Açaí da Lili faz sucesso no Alemão, Rocinha e agora na Penha

O açaí é tão falado nas favelas e nas redes que chamou a atenção de um DJ estourado do momento

Açaí da Lili faz sucesso no Alemão, Rocinha e agora na Penha

Foto: Vilma Ribeiro/ Voz das Comunidades

A empresária, mãe e apaixonada por açaí, Leilane de 32 anos, cria do Complexo do Alemão, viu na sobremesa a oportunidade perfeita de empreender e expandir seus negócios. Segundo a própria,”Felicidade é um copo de Açaí”, frase que ela leva como um slogan nos uniformes das funcionárias e estampa a entrada da loja. Toda essa paixão fez com que, em um ano, a proprietária do Açaí da Lili conquistasse moradores das Favelas da Rocinha, Zona Sul do Rio, Complexo do Alemão e Complexo da Penha, que ficam Zona Norte da cidade. Mas, afinal, por que o Açaí da Lili é um sucesso nas favelas do Rio?

“Eu sou uma apaixonada por açaí e eu nunca imaginei que hoje eu estaria vendendo. Sou cria da Relicário, fui nascida e criada ali e sempre comi essa iguaria. Eu precisei acreditar no meu sonho e colocar nas mãos de Deus. Hoje, vocês podem ver e provar que meu açaí tem um diferencial”, comenta.

Açaí
Além dos adicionais tradicionais, a empresária revela um adicional diferenciado no seu açaí.
Foto: Vilma Ribeiro / Voz das Comunidades

Leilane sempre trabalhou com o público. Ela cuidava da central de internet do seu esposo e, após ficar viúva, encontrou no seu novo negócio uma paixão para empreender. Assim, criou forças para começar do zero e cuidar dos seus dois filhos, a Liane, de 11 anos, (que leva o nome da loja), e o caçula Emanuel, de 3 anos.

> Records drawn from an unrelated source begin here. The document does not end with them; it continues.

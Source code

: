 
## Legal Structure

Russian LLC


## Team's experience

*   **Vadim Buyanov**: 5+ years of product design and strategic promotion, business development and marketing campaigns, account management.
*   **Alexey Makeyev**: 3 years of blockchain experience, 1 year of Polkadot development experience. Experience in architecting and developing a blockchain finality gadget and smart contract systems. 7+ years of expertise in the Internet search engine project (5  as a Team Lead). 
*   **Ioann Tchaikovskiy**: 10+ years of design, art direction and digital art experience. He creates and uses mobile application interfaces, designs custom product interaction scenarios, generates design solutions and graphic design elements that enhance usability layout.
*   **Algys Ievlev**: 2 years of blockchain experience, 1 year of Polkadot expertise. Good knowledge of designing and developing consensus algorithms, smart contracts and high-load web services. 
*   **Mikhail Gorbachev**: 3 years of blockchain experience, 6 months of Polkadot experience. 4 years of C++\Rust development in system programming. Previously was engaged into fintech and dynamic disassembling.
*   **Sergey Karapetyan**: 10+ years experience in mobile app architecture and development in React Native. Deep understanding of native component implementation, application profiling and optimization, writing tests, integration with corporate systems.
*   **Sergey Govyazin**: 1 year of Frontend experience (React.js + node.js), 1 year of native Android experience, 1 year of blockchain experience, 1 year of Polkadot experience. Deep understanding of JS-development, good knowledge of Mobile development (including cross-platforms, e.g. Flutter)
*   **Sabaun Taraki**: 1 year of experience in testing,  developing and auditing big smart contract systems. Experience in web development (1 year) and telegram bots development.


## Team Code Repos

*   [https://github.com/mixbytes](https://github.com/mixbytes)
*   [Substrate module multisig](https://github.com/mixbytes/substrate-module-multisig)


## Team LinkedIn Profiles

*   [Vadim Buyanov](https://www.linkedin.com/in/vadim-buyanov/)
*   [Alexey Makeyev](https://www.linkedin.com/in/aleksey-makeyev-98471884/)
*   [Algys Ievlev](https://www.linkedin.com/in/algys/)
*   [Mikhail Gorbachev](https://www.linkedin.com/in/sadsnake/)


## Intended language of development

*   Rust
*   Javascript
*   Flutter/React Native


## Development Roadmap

A proprietária acredita que tem espaço para todos e torce para que as pessoas conquistem e realizem seus sonhos, assim como ela está realizando o seu. Mas, não é só de sonhos que o Açaí da Lili vive. Existe toda uma rotina de dedicação e trabalho dobrado, para que o açaí tenha uma consistência diferenciada e seus acompanhamentos sejam frescos e escolhido por ela a dedo.

A loja da Penha, foi inaugurada em menos de um mês e ela tem outras duas, no Complexo do Alemão e no Complexo da Penha.
Foto: Vilma Ribeiro/ Voz das Comunidades

A rotina e dedicação ao trabalho

“Eu tenho uma rotina de entrega pelo meu negócio. Eu levanto cedo, vou até o Ceasa, escolho as melhores frutas, bato o açaí até a consistência que eu gosto, distribuo para cada loja. Meu açaí tem que agradar ao paladar do freguês. Você não sente aquele gosto de gelo e nem de água. É açaí mesmo, tudo da melhor qualidade. Eu e meu pai fazemos a batida. O controle de qualidade é rigoroso”, brinca a empresária.

Além da paixão pela sobremesa, Liliane fez de seu negócio um polo de empregabilidade. A empresária só contrata moradores de favela e ela os capacita e supervisiona de perto. “Eles fazem parte da família, eu não faço nada sozinha, é um ajudando o outro”. Lá na Rocinha, no Largo do Boiadeiro, empreendedora fez sociedade. Mas, na Penha e no Alemão ela supervisiona tudo de perto. Mesmo enfrentando esse período de pandemia com aumento de preços, ela continua fiel à receita de origem e com o mesmo preço. Por dia, chega a vender 7 baldes de açaí.

Dj Azeitona com o açaí da Lili.
Foto: Reprodução

O Açaí da Lili é tão falado nas redes e nas ruas das favelas que um famoso DJ do Alemão, dono do hit Para de Falar, estourado nas plataformas digitais, só come o famoso açaí. Dj azeitona é tão fã que convidou a proprietária para participar do seu clipe.

O açaí da Lili funciona das 5h da tarde até 2h da manhã e fazem entregas em diversas regiões do Rio. Leilane contou com exclusividade o adicional que leva os clientes a loucura. “Meu açaí tem a opção além das frutas, do cliente colocar creme de ninho ou iogurte natural”.